» ENTRIES SHOWN:
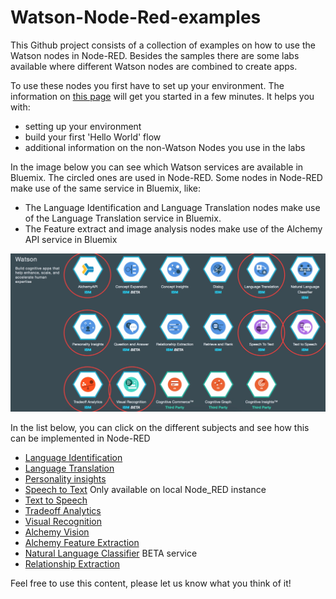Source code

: # Watson-Node-Red-examples

This Github project consists of a collection of examples on how to use the Watson nodes in Node-RED. Besides the samples there are some labs available where different Watson nodes are combined to create apps.

To use these nodes you first have to set up your environment. 
The information on [this page](/node-RED_labs/lab_node-RED.md) will get you started in a few minutes. It helps you with:

- setting up your environment
- build your first 'Hello World' flow
- additional information on the non-Watson Nodes you use in the labs

In the image below you can see which Watson services are available in Bluemix. The circled ones are used in Node-RED.
Some nodes in Node-RED make use of the same service in Bluemix, like:
- The Language Identification and Language Translation nodes make use of the Language Translation service in Bluemix.  
- The Feature extract and image analysis nodes make use of the Alchemy API service in Bluemix

![NodeRedStarter](WatsonServicesOverview.jpg)

In the list below, you can click on the different subjects and see how this  can be implemented in Node-RED

- [Language Identification](watson_services_labs/language_identification/lab_language_identification.md)
- [Language Translation](watson_services_labs/language_translation/lab_language_translation.md)
- [Personality insights](watson_services_labs/personality_insights/lab_personality_insights.md)
- [Speech to Text](watson_services_labs/speech_to_text/lab_speech_to_text.md) Only available on local Node_RED instance
- [Text to Speech](watson_services_labs/text_to_speech/lab_text_to_speech.md)
- [Tradeoff Analytics](watson_services_labs/tradeoff_analytics/lab_tradeoff_analytics.md)
- [Visual Recognition](watson_services_labs/visual_recognition/lab_visual_recognition.md)
- [Alchemy Vision](watson_services_labs/alchemy_api_image_analysis/lab_alchemy_api_image_analysis.md)
- [Alchemy Feature Extraction](watson_services_labs/alchemy_api_feature_extraction/lab_alchemy_api_feature_extraction.md)
- [Natural Language Classifier](watson_services_labs/natural_language_classifier_beta/lab_natural_language_classifier_beta.md) BETA service
- [Relationship Extraction](watson_services_labs/relationship_extraction/lab_relationship_extraction.md)


Feel free to use this content, please let us know what you think of it!



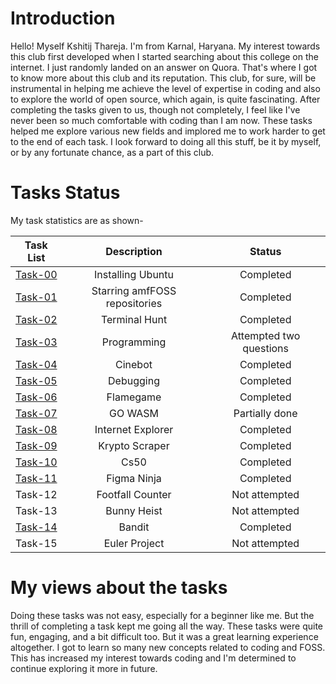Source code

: # Introduction
Hello! Myself Kshitij Thareja. I'm from Karnal, Haryana. My interest towards this club first developed when I started searching about this college on the internet. I just randomly landed on an answer on Quora. That's where I got to know more about this club and its reputation. This club, for sure, will be instrumental in helping me achieve the level of expertise in coding and also to explore the world of open source, which again, is quite fascinating. After completing the tasks given to us, though not completely, I feel like I've never been so much comfortable with coding than I am now. These tasks helped me explore various new fields and implored me to work harder to get to the end of each task. I look forward to doing all this stuff, be it by myself, or by any fortunate chance, as a part of this club. 

# Tasks Status

My task statistics are as shown-

| Task List | Description | Status |
| :-:       | :-:         | :-:    |
| [Task-00](https://github.com/KshitijThareja/amfoss-tasks/tree/main/Task-00)   | Installing Ubuntu | Completed |
| [Task-01](https://github.com/KshitijThareja/amfoss-tasks/tree/main/Task-01)   | Starring amfFOSS repositories | Completed |
| [Task-02](https://github.com/KshitijThareja/amfoss-tasks/tree/main/Task-02)   | Terminal Hunt | Completed |
| [Task-03](https://github.com/KshitijThareja/amfoss-tasks/tree/main/Task-03)  | Programming | Attempted two questions |
| [Task-04](https://github.com/KshitijThareja/amfoss-tasks/tree/main/Task-04)   | Cinebot | Completed |
| [Task-05](https://github.com/KshitijThareja/amfoss-tasks/tree/main/Task-05)   | Debugging | Completed |
| [Task-06](https://github.com/KshitijThareja/amfoss-tasks/tree/main/Task-06)   | Flamegame | Completed |
| [Task-07](https://github.com/KshitijThareja/amfoss-tasks/tree/main/Task-07)   | GO WASM | Partially done |
| [Task-08](https://github.com/KshitijThareja/amfoss-tasks/tree/main/Task-08)   | Internet Explorer | Completed |
| [Task-09](https://github.com/KshitijThareja/amfoss-tasks/tree/main/Task-09)   | Krypto Scraper | Completed |
| [Task-10](https://github.com/KshitijThareja/amfoss-tasks/tree/main/Task-10)   | Cs50 | Completed |
| [Task-11](https://github.com/KshitijThareja/amfoss-tasks/tree/main/Task-11)   | Figma Ninja | Completed |
| Task-12   | Footfall Counter | Not attempted |
| Task-13   | Bunny Heist | Not attempted |
| [Task-14](https://github.com/KshitijThareja/amfoss-tasks/tree/main/Task-14)   | Bandit | Completed |
| Task-15   | Euler Project | Not attempted |


# My views about the tasks

Doing these tasks was not easy, especially for a beginner like me. But the thrill of completing a task kept me going all the way. These tasks were quite fun, engaging, and a bit difficult too. But it was a great learning experience altogether. I got to learn so many new concepts related to coding and FOSS. This has increased my interest towards coding and I'm determined to continue exploring it more in future.


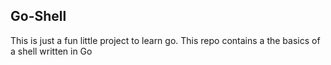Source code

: ## Go-Shell 

This is just a fun little project to learn go. This repo contains a the basics of a shell written in Go
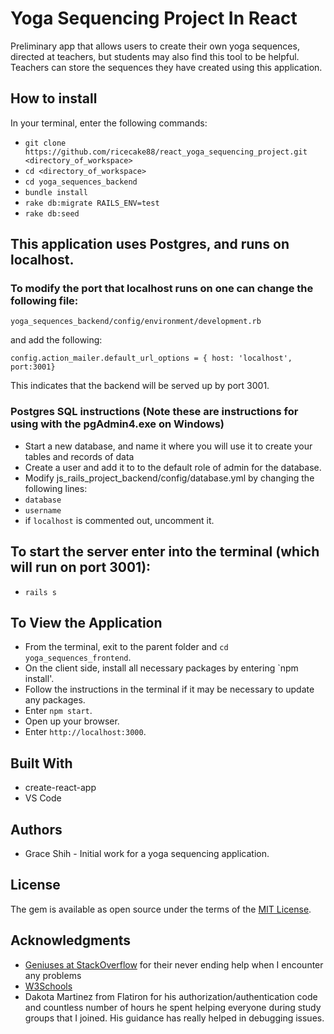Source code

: # Yoga Sequencing Project In React
Preliminary app that allows users to create their own yoga sequences, directed at teachers, but students may also find this tool to be helpful. Teachers can store the sequences they have created using this application.

## How to install

In your terminal, enter the following commands:

* `git clone https://github.com/ricecake88/react_yoga_sequencing_project.git <directory_of_workspace>`
* `cd <directory_of_workspace>`
* `cd yoga_sequences_backend`
* `bundle install`
* `rake db:migrate RAILS_ENV=test`
* `rake db:seed`

## This application uses Postgres, and runs on localhost. 

### To modify the port that localhost runs on one can change the following file:

  `yoga_sequences_backend/config/environment/development.rb`

and add the following:

  `config.action_mailer.default_url_options = { host: 'localhost', port:3001}`

This indicates that the backend will be served up by port 3001.

### Postgres SQL instructions (Note these are instructions for using with the pgAdmin4.exe on Windows)

* Start a new database, and name it where you will use it to create your tables and records of data
* Create a user and add it to to the default role of admin for the database.
* Modify js_rails_project_backend/config/database.yml by changing the following lines:
*   `database`
*   `username`
*   if `localhost` is commented out, uncomment it.

## To start the server enter into the terminal (which will run on port 3001):
* `rails s`

## To View the Application

* From the terminal, exit to the parent folder and `cd yoga_sequences_frontend`.
* On the client side, install all necessary packages by entering `npm install'.
* Follow the instructions in the terminal if it may be necessary to update any packages.
* Enter `npm start`.
* Open up your browser.
* Enter `http://localhost:3000`.

## Built With

* create-react-app
* VS Code

## Authors

* Grace Shih - Initial work for a yoga sequencing application.

## License

The gem is available as open source under the terms of the [MIT License](http://opensource.org/licenses/MIT).

## Acknowledgments

* [Geniuses at StackOverflow](http://stackoverflow.com) for their never ending help when I encounter any problems
* [W3Schools](https://www.w3schools.com)
* Dakota Martinez from Flatiron for his authorization/authentication code and countless number of hours he spent helping everyone during study groups that I joined. His guidance has really helped in debugging issues.

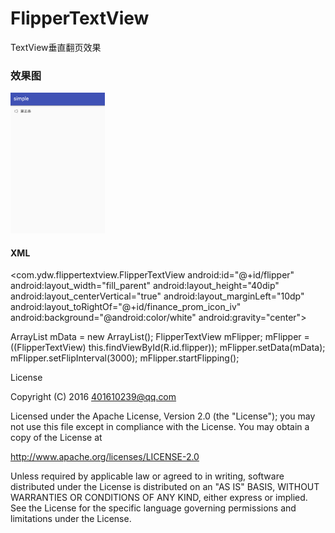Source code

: # FlipperTextView
TextView垂直翻页效果


### 效果图

<img src="/1.gif" style="width: 30%;">

#### XML
 
  <com.ydw.flippertextview.FlipperTextView
        android:id="@+id/flipper"
        android:layout_width="fill_parent"
        android:layout_height="40dip"
        android:layout_centerVertical="true"
        android:layout_marginLeft="10dp"
        android:layout_toRightOf="@+id/finance_prom_icon_iv"
        android:background="@android:color/white"
        android:gravity="center">

 ArrayList<String> mData =  new ArrayList<String>();
 FlipperTextView mFlipper; mFlipper = ((FlipperTextView) this.findViewById(R.id.flipper));
        mFlipper.setData(mData);
        mFlipper.setFlipInterval(3000);
        mFlipper.startFlipping();


License

Copyright (C) 2016 401610239@qq.com

Licensed under the Apache License, Version 2.0 (the "License");
you may not use this file except in compliance with the License.
You may obtain a copy of the License at

http://www.apache.org/licenses/LICENSE-2.0

Unless required by applicable law or agreed to in writing, software
distributed under the License is distributed on an "AS IS" BASIS,
WITHOUT WARRANTIES OR CONDITIONS OF ANY KIND, either express or implied.
See the License for the specific language governing permissions and
limitations under the License.
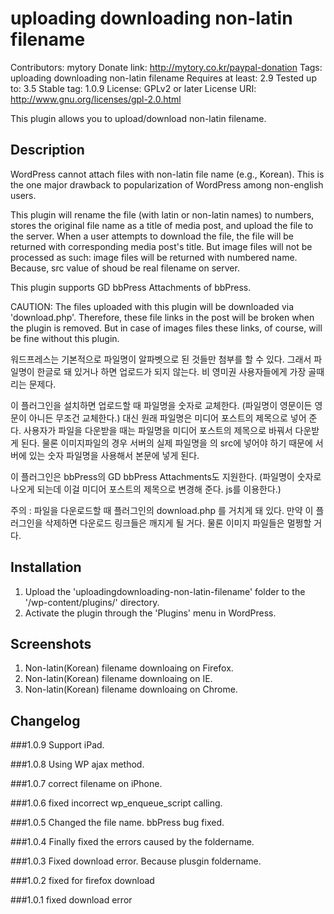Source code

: uploading downloading non-latin filename
========================================

Contributors: mytory
Donate link: http://mytory.co.kr/paypal-donation
Tags: uploading downloading non-latin filename
Requires at least: 2.9
Tested up to: 3.5
Stable tag: 1.0.9
License: GPLv2 or later
License URI: http://www.gnu.org/licenses/gpl-2.0.html

This plugin allows you to upload/download non-latin filename.

Description
-----------

WordPress cannot attach files with non-latin file name (e.g., Korean). This is the one major drawback to popularization of WordPress among non-english users.

This plugin will rename the file (with latin or non-latin names) to numbers, stores the original file name as a title of media post, and upload the file to the server. When a user attempts to download the file, the file will be returned with corresponding media post's title. But image files will not be processed as such: image files will be returned with numbered name. Because, src value of shoud be real filename on server.

This plugin supports GD bbPress Attachments of bbPress.

CAUTION: The files uploaded with this plugin will be downloaded via 'download.php'. Therefore, these file links in the post will be broken when the plugin is removed. But in case of images files these links, of course, will be fine without this plugin.

워드프레스는 기본적으로 파일명이 알파벳으로 된 것들만 첨부를 할 수 있다. 그래서 파일명이 한글로 돼 있거나 하면 업로드가 되지 않는다. 비 영미권 사용자들에게 가장 골때리는 문제다.

이 플러그인을 설치하면 업로드할 때 파일명을 숫자로 교체한다. (파일명이 영문이든 영문이 아니든 무조건 교체한다.) 대신 원래 파일명은 미디어 포스트의 제목으로 넣어 준다. 사용자가 파일을 다운받을 때는 파일명을 미디어 포스트의 제목으로 바꿔서 다운받게 된다. 물론 이미지파일의 경우 서버의 실제 파일명을 <img>의 src에 넣어야 하기 때문에 서버에 있는 숫자 파일명을 사용해서 본문에 넣게 된다.

이 플러그인은 bbPress의 GD bbPress Attachments도 지원한다. (파일명이 숫자로 나오게 되는데 이걸 미디어 포스트의 제목으로 변경해 준다. js를 이용한다.)

주의 : 파일을 다운로드할 때 플러그인의 download.php 를 거치게 돼 있다. 만약 이 플러그인을 삭제하면 다운로드 링크들은 깨지게 될 거다. 물론 이미지 파일들은 멀쩡할 거다.

Installation
------------

1. Upload the 'uploadingdownloading-non-latin-filename' folder to the '/wp-content/plugins/' directory. 
1. Activate the plugin through the 'Plugins' menu in WordPress.

Screenshots
-----------

1. Non-latin(Korean) filename downloaing on Firefox.
1. Non-latin(Korean) filename downloaing on IE.
1. Non-latin(Korean) filename downloaing on Chrome.

Changelog
---------

###1.0.9
Support iPad.

###1.0.8
Using WP ajax method.

###1.0.7
correct filename on iPhone.

###1.0.6
fixed incorrect wp_enqueue_script calling.

###1.0.5
Changed the file name. bbPress bug fixed.

###1.0.4
Finally fixed the errors caused by the foldername.

###1.0.3
Fixed download error. Because plusgin foldername. 

###1.0.2
fixed for firefox download

###1.0.1
fixed download error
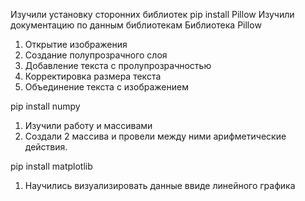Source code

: Изучили установку сторонних библиотек
pip install Pillow
Изучили документацию по данным библиотекам
Библиотека Pillow
1. Открытие изображения
2. Создание полупрозрачного слоя
3. Добавление текста с пролупрозрачностью
4. Корректировка размера текста
5. Объединение текста с изображением

pip install numpy
1. Изучили работу и массивами
2. Создали 2 массива и провели между ними арифметические действия.

pip install matplotlib
1. Научились визуализировать данные ввиде линейного графика
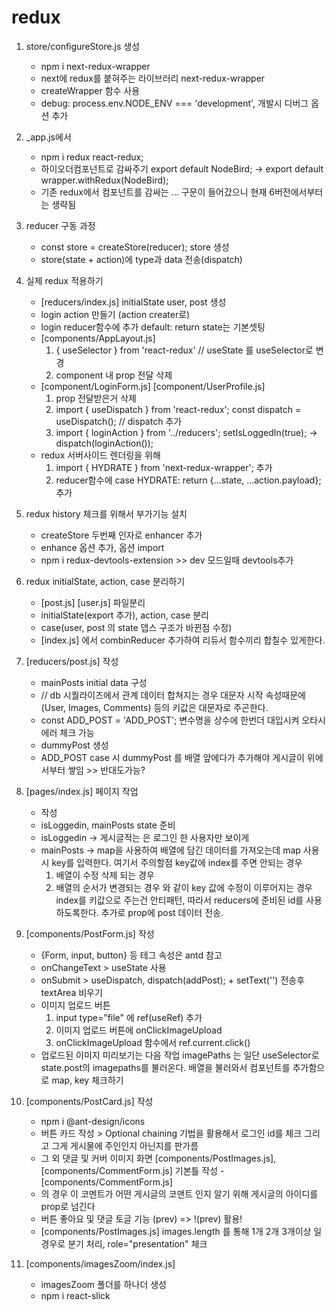 # redux
1. store/configureStore.js 생성
    - npm i next-redux-wrapper
    - next에 redux를 붙혀주는 라이브러리 next-redux-wrapper
    - createWrapper 함수 사용
    - debug: process.env.NODE_ENV === 'development', 개발시 디버그 옵션 추가

2. _app.js에서
    - npm i redux react-redux;
    - 하이오더컴포넌트로 감싸주기
    export default NodeBird; ->
    export default wrapper.withRedux(NodeBird);
    * 기존 redux에서 컴포넌트를 감싸는 <Provider store={store}> ... </Provider> 구문이 들어갔으니 현재 6버전에서부터는 생략됨 

3. reducer 구동 과정
    - const store = createStore(reducer); store 생성
    - store(state + action)에 type과 data 전송(dispatch)

4. 실제 redux 적용하기    
    - [reducers/index.js] initialState user, post 생성
    - login action 만들기 (action creater로)
    - login reducer함수에 추가 default: return state는 기본셋팅
    - [components/AppLayout.js] 
        1. { useSelector } from 'react-redux' // useState 를 useSelector로 변경
        2. component 내 prop 전달 삭제
    - [component/LoginForm.js] [component/UserProfile.js]
        1. prop 전달받은거 삭제
        2. import { useDispatch } from 'react-redux'; const dispatch = useDispatch(); // dispatch 추가
        3. import { loginAction } from '../reducers'; setIsLoggedIn(true); -> dispatch(loginAction());
    - redux 서버사이드 렌더링을 위해
        1. import { HYDRATE } from 'next-redux-wrapper'; 추가
        2. reducer함수에 
            case HYDRATE:
                return {...state, ...action.payload}; 추가

5. redux history 체크를 위해서 부가기능 설치
    - createStore 두번째 인자로 enhancer 추가
    - enhance 옵션 추가, 옵션 import
    - npm i redux-devtools-extension >> dev 모드일때 devtools추가

6. redux initialState, action, case 분리하기
    - [post.js] [user.js] 파일분리
    - initialState(export 추가), action, case 분리
    - case(user, post 의 state 뎁스 구조가 바뀐점 수정)
    - [index.js] 에서 combinReducer 추가하여 리듀서 함수끼리 합칠수 있게한다.

7. [reducers/post.js] 작성
    - mainPosts initial data 구성
    - // db 시퀄라이즈에서 관계 데이터 합쳐지는 경우 대문자 시작 속성때문에 (User, Images, Comments) 등의 키값은 대문자로 주곤한다.
    - const ADD_POST = 'ADD_POST'; 변수명을 상수에 한번더 대입시켜 오타시 에러 체크 가능
    - dummyPost 생성
    - ADD_POST case 시 dummyPost 를 배열 앞에다가 추가해야 게시글이 위에서부터 쌓임 >> 반대도가능?

8. [pages/index.js] 페이지 작업
    - <PostForm /> <PostCard /> 작성
    - isLoggedin, mainPosts state 준비
    - isLoggedin -> 게시글적는 <PostForm /> 은 로그인 한 사용자만 보이게
    - mainPosts -> map을 사용하여 배열에 담긴 데이터를 가져오는데 map 사용시 key를 입력한다. 여기서 주의할점 key값에 index를 주면 안되는 경우
        1. 배열이 수정 삭제 되는 경우
        2. 배열의 순서가 변경되는 경우
    와 같이 key 값에 수정이 이루어지는 경우 index를 키값으로 주는건 안티패턴,
    따라서 reducers에 준비된 id를 사용하도록한다. 추가로 prop에 post 데이터 전송.

9. [components/PostForm.js] 작성
    - {Form, input, button} 등 테그 속성은 antd 참고
    - onChangeText > useState 사용
    - onSubmit > useDispatch, dispatch(addPost); + setText('') 전송후 textArea 비우기
    - 이미지 업로드 버튼
        1. input type="file" 에 ref(useRef) 추가
        2. 이미지 업로드 버튼에 onClickImageUpload
        3. onClickImageUpload 함수에서  ref.current.click()
    - 업로드된 이미지 미리보기는 다음 작업 imagePaths 는 일단 useSelector로 state.post의 imagepaths를 불러온다. 배열을 불러와서 컴포넌트를 추가함으로 map, key 체크하기

9. [components/PostCard.js] 작성
    - npm i @ant-design/icons
    - 버튼 카드 작성 > Optional chaining 기법을 활용해서 로그인 id를 체크 그리고 그게 게시물에 주인인지 아닌지를 판가름
    - 그 외 댓글 및 커버 이미지 화면 [components/PostImages.js], [components/CommentForm.js] 기본틀 작성
    -[components/CommentForm.js]
    - 의 경우 이 코멘트가 어떤 게시글의 코맨트 인지 알기 위해 게시글의 아이디를  prop로 넘긴다
    - 버튼 좋아요 및 댓글 토글 기능 (prev) => !(prev) 활용!
    - [components/PostImages.js] images.length 를 통해 1개 2개 3개이상 일 경우로 분기 처리, role="presentation" 체크

10. [components/imagesZoom/index.js]
    - imagesZoom 폴더를 하나더 생성
    - npm i react-slick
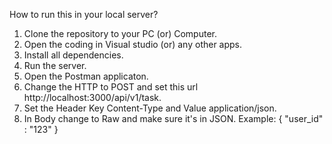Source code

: How to run this in your local server?

1) Clone the repository to your PC (or) Computer.
2) Open the coding in Visual studio (or) any other apps.
3) Install all dependencies.
4) Run the server.
5) Open the Postman applicaton.
6) Change the HTTP to POST and set this url http://localhost:3000/api/v1/task.
7) Set the Header
   Key Content-Type
    and Value application/json.
8) In Body change to Raw and make sure it's in JSON.
   Example: 
   {
     "user_id" : "123"
   }
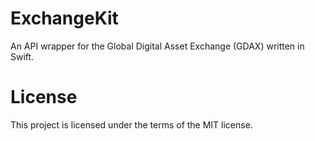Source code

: # ExchangeKit
An API wrapper for the Global Digital Asset Exchange (GDAX) written in Swift.

# License
This project is licensed under the terms of the MIT license.
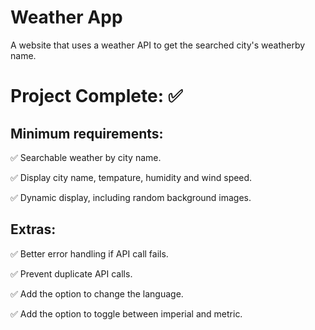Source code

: # Weather App
 A website that uses a weather API to get the searched city's weatherby name.

# Project Complete: ✅


## Minimum requirements: 

✅ Searchable weather by city name.

✅ Display city name, tempature, humidity and wind speed.

✅ Dynamic display, including random background images.

## Extras: 

✅ Better error handling if API call fails.

✅ Prevent duplicate API calls. 

✅ Add the option to change the language. 

✅ Add the option to toggle between imperial and metric. 
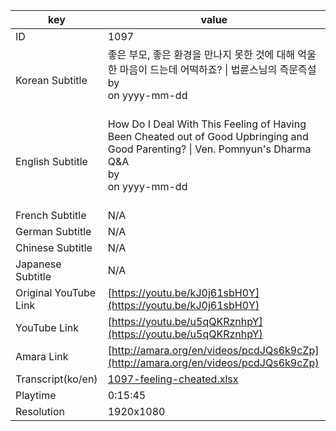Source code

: |  key  |  value  |
|-------|---------|
| ID            | 1097 |
| Korean Subtitle | 좋은 부모, 좋은 환경을 만나지 못한 것에 대해 억울한 마음이 드는데 어떡하죠? \| 법륜스님의 즉문즉설<br>by <br>on yyyy-mm-dd<br><br>|
| English Subtitle | How Do I Deal With This Feeling of Having Been Cheated out of Good Upbringing and Good Parenting? \| Ven. Pomnyun's Dharma Q&A<br>by <br>on yyyy-mm-dd<br><br>|
| French Subtitle | N/A |
| German Subtitle | N/A |
| Chinese Subtitle | N/A |
| Japanese Subtitle | N/A |
| Original YouTube Link  | [https://youtu.be/kJ0j61sbH0Y](https://youtu.be/kJ0j61sbH0Y) |
| YouTube Link  | [https://youtu.be/u5qQKRznhpY](https://youtu.be/u5qQKRznhpY) |
| Amara Link    | [http://amara.org/en/videos/pcdJQs6k9cZp](http://amara.org/en/videos/pcdJQs6k9cZp) |
| Transcript(ko/en) | [1097-feeling-cheated.xlsx](https://github.com/jungtosociety/dharma-qna/raw/master/sub/1097/1097-feeling-cheated.xlsx) |
| Playtime | 0:15:45 |
| Resolution | 1920x1080|
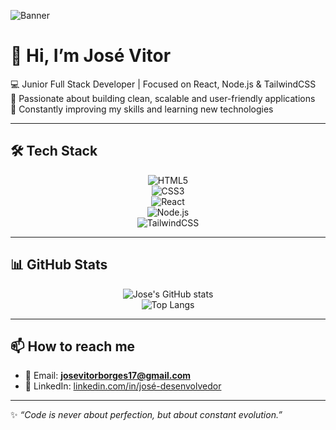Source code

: <!-- Banner / Foto de Capa -->
![Banner](https://i.ibb.co/PGYxH6H/banner-dev.png)

# 👋 Hi, I’m José Vitor  

💻 Junior Full Stack Developer | Focused on React, Node.js & TailwindCSS  
🚀 Passionate about building clean, scalable and user-friendly applications  
🌱 Constantly improving my skills and learning new technologies  

---

## 🛠️ Tech Stack  
<div align="center">
  
![HTML5](https://img.shields.io/badge/HTML5-E34F26?style=for-the-badge&logo=html5&logoColor=white)  
![CSS3](https://img.shields.io/badge/CSS3-1572B6?style=for-the-badge&logo=css3&logoColor=white)  
![React](https://img.shields.io/badge/React-20232A?style=for-the-badge&logo=react&logoColor=61DAFB)  
![Node.js](https://img.shields.io/badge/Node.js-43853D?style=for-the-badge&logo=node.js&logoColor=white)  
![TailwindCSS](https://img.shields.io/badge/Tailwind_CSS-38B2AC?style=for-the-badge&logo=tailwind-css&logoColor=white)  

</div>

---

## 📊 GitHub Stats  
<div align="center">

![Jose's GitHub stats](https://github-readme-stats.vercel.app/api?username=josevitorWeb&show_icons=true&theme=radical)  
![Top Langs](https://github-readme-stats.vercel.app/api/top-langs/?username=josevitorWeb&layout=compact&theme=radical)  

</div>

---

## 📫 How to reach me  
- 📧 Email: **josevitorborges17@gmail.com**  
- 💼 LinkedIn: [linkedin.com/in/josé-desenvolvedor](https://linkedin.com/in/josé-desenvolvedor)  

---

✨ _“Code is never about perfection, but about constant evolution.”_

» EXERCISE DESCRIPTION: Would you copy, unchanged, the stretch of the records above that begins at the line containing "현재 6버전에서부터는 생략됨" and ends at the line containing "7. [reducers/post.js] 작성", and only that?

» ANSWER:
    * 기존 redux에서 컴포넌트를 감싸는 <Provider store={store}> ... </Provider> 구문이 들어갔으니 현재 6버전에서부터는 생략됨 

3. reducer 구동 과정
    - const store = createStore(reducer); store 생성
    - store(state + action)에 type과 data 전송(dispatch)

4. 실제 redux 적용하기    
    - [reducers/index.js] initialState user, post 생성
    - login action 만들기 (action creater로)
    - login reducer함수에 추가 default: return state는 기본셋팅
    - [components/AppLayout.js] 
        1. { useSelector } from 'react-redux' // useState 를 useSelector로 변경
        2. component 내 prop 전달 삭제
    - [component/LoginForm.js] [component/UserProfile.js]
        1. prop 전달받은거 삭제
        2. import { useDispatch } from 'react-redux'; const dispatch = useDispatch(); // dispatch 추가
        3. import { loginAction } from '../reducers'; setIsLoggedIn(true); -> dispatch(loginAction());
    - redux 서버사이드 렌더링을 위해
        1. import { HYDRATE } from 'next-redux-wrapper'; 추가
        2. reducer함수에 
            case HYDRATE:
                return {...state, ...action.payload}; 추가

5. redux history 체크를 위해서 부가기능 설치
    - createStore 두번째 인자로 enhancer 추가
    - enhance 옵션 추가, 옵션 import
    - npm i redux-devtools-extension >> dev 모드일때 devtools추가

6. redux initialState, action, case 분리하기
    - [post.js] [user.js] 파일분리
    - initialState(export 추가), action, case 분리
    - case(user, post 의 state 뎁스 구조가 바뀐점 수정)
    - [index.js] 에서 combinReducer 추가하여 리듀서 함수끼리 합칠수 있게한다.

7. [reducers/post.js] 작성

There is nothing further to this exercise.